What is needed
The records below are to be duplicated character for character.

Source material
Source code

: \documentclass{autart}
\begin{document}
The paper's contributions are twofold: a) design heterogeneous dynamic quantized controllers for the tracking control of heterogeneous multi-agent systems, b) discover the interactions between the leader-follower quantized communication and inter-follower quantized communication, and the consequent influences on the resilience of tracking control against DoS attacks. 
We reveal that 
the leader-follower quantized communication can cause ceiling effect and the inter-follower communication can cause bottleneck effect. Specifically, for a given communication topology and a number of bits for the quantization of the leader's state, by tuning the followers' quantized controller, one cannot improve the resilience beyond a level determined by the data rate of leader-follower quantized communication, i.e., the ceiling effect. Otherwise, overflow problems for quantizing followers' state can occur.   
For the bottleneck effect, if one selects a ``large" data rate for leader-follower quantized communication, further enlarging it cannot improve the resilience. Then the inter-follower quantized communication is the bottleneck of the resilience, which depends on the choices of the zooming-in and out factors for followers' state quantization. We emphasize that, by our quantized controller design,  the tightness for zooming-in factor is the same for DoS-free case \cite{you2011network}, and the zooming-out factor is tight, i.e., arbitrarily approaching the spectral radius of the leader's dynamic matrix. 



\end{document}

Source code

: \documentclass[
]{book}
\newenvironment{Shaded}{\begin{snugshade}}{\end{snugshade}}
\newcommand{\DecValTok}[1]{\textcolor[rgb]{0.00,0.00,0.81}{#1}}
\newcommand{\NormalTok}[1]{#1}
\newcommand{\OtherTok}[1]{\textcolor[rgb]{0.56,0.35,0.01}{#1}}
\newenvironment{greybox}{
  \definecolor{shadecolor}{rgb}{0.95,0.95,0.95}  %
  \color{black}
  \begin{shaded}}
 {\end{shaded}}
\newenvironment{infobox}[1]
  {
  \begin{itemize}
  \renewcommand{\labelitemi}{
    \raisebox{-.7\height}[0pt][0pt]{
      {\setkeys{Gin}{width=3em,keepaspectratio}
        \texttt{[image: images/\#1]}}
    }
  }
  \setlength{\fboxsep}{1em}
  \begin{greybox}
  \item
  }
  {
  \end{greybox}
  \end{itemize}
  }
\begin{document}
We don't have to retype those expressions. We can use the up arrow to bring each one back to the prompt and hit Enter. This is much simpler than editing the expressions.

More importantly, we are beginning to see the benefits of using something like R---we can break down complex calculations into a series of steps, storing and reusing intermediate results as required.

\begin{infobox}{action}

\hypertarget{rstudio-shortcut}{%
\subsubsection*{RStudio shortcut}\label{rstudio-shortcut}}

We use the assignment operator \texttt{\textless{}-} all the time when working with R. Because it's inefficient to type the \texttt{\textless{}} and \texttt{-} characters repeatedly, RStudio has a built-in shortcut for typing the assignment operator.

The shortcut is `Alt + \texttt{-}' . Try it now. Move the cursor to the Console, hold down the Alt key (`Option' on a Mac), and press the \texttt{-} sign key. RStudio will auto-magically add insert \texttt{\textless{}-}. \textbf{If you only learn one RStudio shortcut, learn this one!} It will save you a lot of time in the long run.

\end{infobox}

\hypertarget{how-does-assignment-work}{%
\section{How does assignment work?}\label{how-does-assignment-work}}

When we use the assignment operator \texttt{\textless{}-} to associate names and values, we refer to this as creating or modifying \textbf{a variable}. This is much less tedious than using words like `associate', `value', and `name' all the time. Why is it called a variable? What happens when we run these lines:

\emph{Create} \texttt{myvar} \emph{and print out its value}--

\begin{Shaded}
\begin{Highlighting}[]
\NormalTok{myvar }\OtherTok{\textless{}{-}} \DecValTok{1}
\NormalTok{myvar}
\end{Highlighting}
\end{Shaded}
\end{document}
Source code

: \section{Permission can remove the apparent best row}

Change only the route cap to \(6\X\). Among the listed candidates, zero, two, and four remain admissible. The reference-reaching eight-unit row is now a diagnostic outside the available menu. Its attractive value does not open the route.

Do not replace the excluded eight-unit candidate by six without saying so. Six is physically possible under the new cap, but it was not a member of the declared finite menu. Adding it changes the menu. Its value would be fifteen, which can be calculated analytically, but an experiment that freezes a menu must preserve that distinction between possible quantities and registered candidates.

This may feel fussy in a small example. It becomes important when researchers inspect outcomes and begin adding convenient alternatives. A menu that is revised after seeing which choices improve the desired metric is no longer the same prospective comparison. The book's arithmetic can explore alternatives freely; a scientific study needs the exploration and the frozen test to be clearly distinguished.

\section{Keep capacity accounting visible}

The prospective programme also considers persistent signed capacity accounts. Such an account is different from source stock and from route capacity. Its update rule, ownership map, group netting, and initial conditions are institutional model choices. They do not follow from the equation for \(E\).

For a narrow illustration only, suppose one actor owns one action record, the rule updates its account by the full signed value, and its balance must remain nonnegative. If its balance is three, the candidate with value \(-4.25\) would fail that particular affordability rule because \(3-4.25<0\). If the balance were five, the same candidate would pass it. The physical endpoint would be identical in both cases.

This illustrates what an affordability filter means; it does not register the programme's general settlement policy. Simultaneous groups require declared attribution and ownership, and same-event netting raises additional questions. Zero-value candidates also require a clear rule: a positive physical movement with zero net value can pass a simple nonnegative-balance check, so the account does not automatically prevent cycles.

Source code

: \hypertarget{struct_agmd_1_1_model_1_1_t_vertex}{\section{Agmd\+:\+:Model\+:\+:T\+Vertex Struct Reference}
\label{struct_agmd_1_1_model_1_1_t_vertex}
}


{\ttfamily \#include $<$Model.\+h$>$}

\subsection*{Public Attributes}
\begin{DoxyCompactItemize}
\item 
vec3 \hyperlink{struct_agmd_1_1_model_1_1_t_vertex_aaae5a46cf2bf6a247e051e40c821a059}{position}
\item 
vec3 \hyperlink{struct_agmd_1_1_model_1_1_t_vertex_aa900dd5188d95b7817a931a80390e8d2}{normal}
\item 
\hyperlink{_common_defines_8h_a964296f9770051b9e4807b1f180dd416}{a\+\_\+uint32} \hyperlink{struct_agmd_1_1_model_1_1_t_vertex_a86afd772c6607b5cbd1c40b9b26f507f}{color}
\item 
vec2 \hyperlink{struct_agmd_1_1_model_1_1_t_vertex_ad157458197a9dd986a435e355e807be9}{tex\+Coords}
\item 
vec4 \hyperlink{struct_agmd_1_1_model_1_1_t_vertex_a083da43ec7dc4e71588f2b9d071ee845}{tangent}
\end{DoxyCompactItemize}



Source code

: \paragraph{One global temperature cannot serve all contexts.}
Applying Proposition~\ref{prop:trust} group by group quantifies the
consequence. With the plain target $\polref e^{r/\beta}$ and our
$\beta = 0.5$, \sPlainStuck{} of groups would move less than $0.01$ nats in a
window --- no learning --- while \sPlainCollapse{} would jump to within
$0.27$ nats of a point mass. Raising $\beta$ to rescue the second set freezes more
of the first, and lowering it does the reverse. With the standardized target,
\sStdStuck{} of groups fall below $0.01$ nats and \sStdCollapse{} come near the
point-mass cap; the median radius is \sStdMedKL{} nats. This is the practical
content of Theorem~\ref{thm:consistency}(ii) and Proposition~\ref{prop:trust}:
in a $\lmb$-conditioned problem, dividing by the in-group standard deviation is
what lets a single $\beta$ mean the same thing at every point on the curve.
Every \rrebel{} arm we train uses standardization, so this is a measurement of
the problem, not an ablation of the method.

Solution to the exercise
Source code

: \documentclass{autart}
\begin{document}
The paper's contributions are twofold: a) design heterogeneous dynamic quantized controllers for the tracking control of heterogeneous multi-agent systems, b) discover the interactions between the leader-follower quantized communication and inter-follower quantized communication, and the consequent influences on the resilience of tracking control against DoS attacks. 
We reveal that 
the leader-follower quantized communication can cause ceiling effect and the inter-follower communication can cause bottleneck effect. Specifically, for a given communication topology and a number of bits for the quantization of the leader's state, by tuning the followers' quantized controller, one cannot improve the resilience beyond a level determined by the data rate of leader-follower quantized communication, i.e., the ceiling effect. Otherwise, overflow problems for quantizing followers' state can occur.   
For the bottleneck effect, if one selects a ``large" data rate for leader-follower quantized communication, further enlarging it cannot improve the resilience. Then the inter-follower quantized communication is the bottleneck of the resilience, which depends on the choices of the zooming-in and out factors for followers' state quantization. We emphasize that, by our quantized controller design,  the tightness for zooming-in factor is the same for DoS-free case \cite{you2011network}, and the zooming-out factor is tight, i.e., arbitrarily approaching the spectral radius of the leader's dynamic matrix. 



\end{document}

Source code

: \documentclass[
]{book}
\newenvironment{Shaded}{\begin{snugshade}}{\end{snugshade}}
\newcommand{\DecValTok}[1]{\textcolor[rgb]{0.00,0.00,0.81}{#1}}
\newcommand{\NormalTok}[1]{#1}
\newcommand{\OtherTok}[1]{\textcolor[rgb]{0.56,0.35,0.01}{#1}}
\newenvironment{greybox}{
  \definecolor{shadecolor}{rgb}{0.95,0.95,0.95}  %
  \color{black}
  \begin{shaded}}
 {\end{shaded}}
\newenvironment{infobox}[1]
  {
  \begin{itemize}
  \renewcommand{\labelitemi}{
    \raisebox{-.7\height}[0pt][0pt]{
      {\setkeys{Gin}{width=3em,keepaspectratio}
        \texttt{[image: images/\#1]}}
    }
  }
  \setlength{\fboxsep}{1em}
  \begin{greybox}
  \item
  }
  {
  \end{greybox}
  \end{itemize}
  }
\begin{document}
We don't have to retype those expressions. We can use the up arrow to bring each one back to the prompt and hit Enter. This is much simpler than editing the expressions.

More importantly, we are beginning to see the benefits of using something like R---we can break down complex calculations into a series of steps, storing and reusing intermediate results as required.

\begin{infobox}{action}

\hypertarget{rstudio-shortcut}{%
\subsubsection*{RStudio shortcut}\label{rstudio-shortcut}}

We use the assignment operator \texttt{\textless{}-} all the time when working with R. Because it's inefficient to type the \texttt{\textless{}} and \texttt{-} characters repeatedly, RStudio has a built-in shortcut for typing the assignment operator.

The shortcut is `Alt + \texttt{-}' . Try it now. Move the cursor to the Console, hold down the Alt key (`Option' on a Mac), and press the \texttt{-} sign key. RStudio will auto-magically add insert \texttt{\textless{}-}. \textbf{If you only learn one RStudio shortcut, learn this one!} It will save you a lot of time in the long run.

\end{infobox}

\hypertarget{how-does-assignment-work}{%
\section{How does assignment work?}\label{how-does-assignment-work}}

When we use the assignment operator \texttt{\textless{}-} to associate names and values, we refer to this as creating or modifying \textbf{a variable}. This is much less tedious than using words like `associate', `value', and `name' all the time. Why is it called a variable? What happens when we run these lines:

\emph{Create} \texttt{myvar} \emph{and print out its value}--

\begin{Shaded}
\begin{Highlighting}[]
\NormalTok{myvar }\OtherTok{\textless{}{-}} \DecValTok{1}
\NormalTok{myvar}
\end{Highlighting}
\end{Shaded}
\end{document}
Source code

: \section{Permission can remove the apparent best row}

Change only the route cap to \(6\X\). Among the listed candidates, zero, two, and four remain admissible. The reference-reaching eight-unit row is now a diagnostic outside the available menu. Its attractive value does not open the route.

Do not replace the excluded eight-unit candidate by six without saying so. Six is physically possible under the new cap, but it was not a member of the declared finite menu. Adding it changes the menu. Its value would be fifteen, which can be calculated analytically, but an experiment that freezes a menu must preserve that distinction between possible quantities and registered candidates.

This may feel fussy in a small example. It becomes important when researchers inspect outcomes and begin adding convenient alternatives. A menu that is revised after seeing which choices improve the desired metric is no longer the same prospective comparison. The book's arithmetic can explore alternatives freely; a scientific study needs the exploration and the frozen test to be clearly distinguished.

\section{Keep capacity accounting visible}

The prospective programme also considers persistent signed capacity accounts. Such an account is different from source stock and from route capacity. Its update rule, ownership map, group netting, and initial conditions are institutional model choices. They do not follow from the equation for \(E\).

For a narrow illustration only, suppose one actor owns one action record, the rule updates its account by the full signed value, and its balance must remain nonnegative. If its balance is three, the candidate with value \(-4.25\) would fail that particular affordability rule because \(3-4.25<0\). If the balance were five, the same candidate would pass it. The physical endpoint would be identical in both cases.

This illustrates what an affordability filter means; it does not register the programme's general settlement policy. Simultaneous groups require declared attribution and ownership, and same-event netting raises additional questions. Zero-value candidates also require a clear rule: a positive physical movement with zero net value can pass a simple nonnegative-balance check, so the account does not automatically prevent cycles.

Source code

: \hypertarget{struct_agmd_1_1_model_1_1_t_vertex}{\section{Agmd\+:\+:Model\+:\+:T\+Vertex Struct Reference}
\label{struct_agmd_1_1_model_1_1_t_vertex}
}


{\ttfamily \#include $<$Model.\+h$>$}

\subsection*{Public Attributes}
\begin{DoxyCompactItemize}
\item 
vec3 \hyperlink{struct_agmd_1_1_model_1_1_t_vertex_aaae5a46cf2bf6a247e051e40c821a059}{position}
\item 
vec3 \hyperlink{struct_agmd_1_1_model_1_1_t_vertex_aa900dd5188d95b7817a931a80390e8d2}{normal}
\item 
\hyperlink{_common_defines_8h_a964296f9770051b9e4807b1f180dd416}{a\+\_\+uint32} \hyperlink{struct_agmd_1_1_model_1_1_t_vertex_a86afd772c6607b5cbd1c40b9b26f507f}{color}
\item 
vec2 \hyperlink{struct_agmd_1_1_model_1_1_t_vertex_ad157458197a9dd986a435e355e807be9}{tex\+Coords}
\item 
vec4 \hyperlink{struct_agmd_1_1_model_1_1_t_vertex_a083da43ec7dc4e71588f2b9d071ee845}{tangent}
\end{DoxyCompactItemize}



Source code

: \paragraph{One global temperature cannot serve all contexts.}
Applying Proposition~\ref{prop:trust} group by group quantifies the
consequence. With the plain target $\polref e^{r/\beta}$ and our
$\beta = 0.5$, \sPlainStuck{} of groups would move less than $0.01$ nats in a
window --- no learning --- while \sPlainCollapse{} would jump to within
$0.27$ nats of a point mass. Raising $\beta$ to rescue the second set freezes more
of the first, and lowering it does the reverse. With the standardized target,
\sStdStuck{} of groups fall below $0.01$ nats and \sStdCollapse{} come near the
point-mass cap; the median radius is \sStdMedKL{} nats. This is the practical
content of Theorem~\ref{thm:consistency}(ii) and Proposition~\ref{prop:trust}:
in a $\lmb$-conditioned problem, dividing by the in-group standard deviation is
what lets a single $\beta$ mean the same thing at every point on the curve.
Every \rrebel{} arm we train uses standardization, so this is a measurement of
the problem, not an ablation of the method.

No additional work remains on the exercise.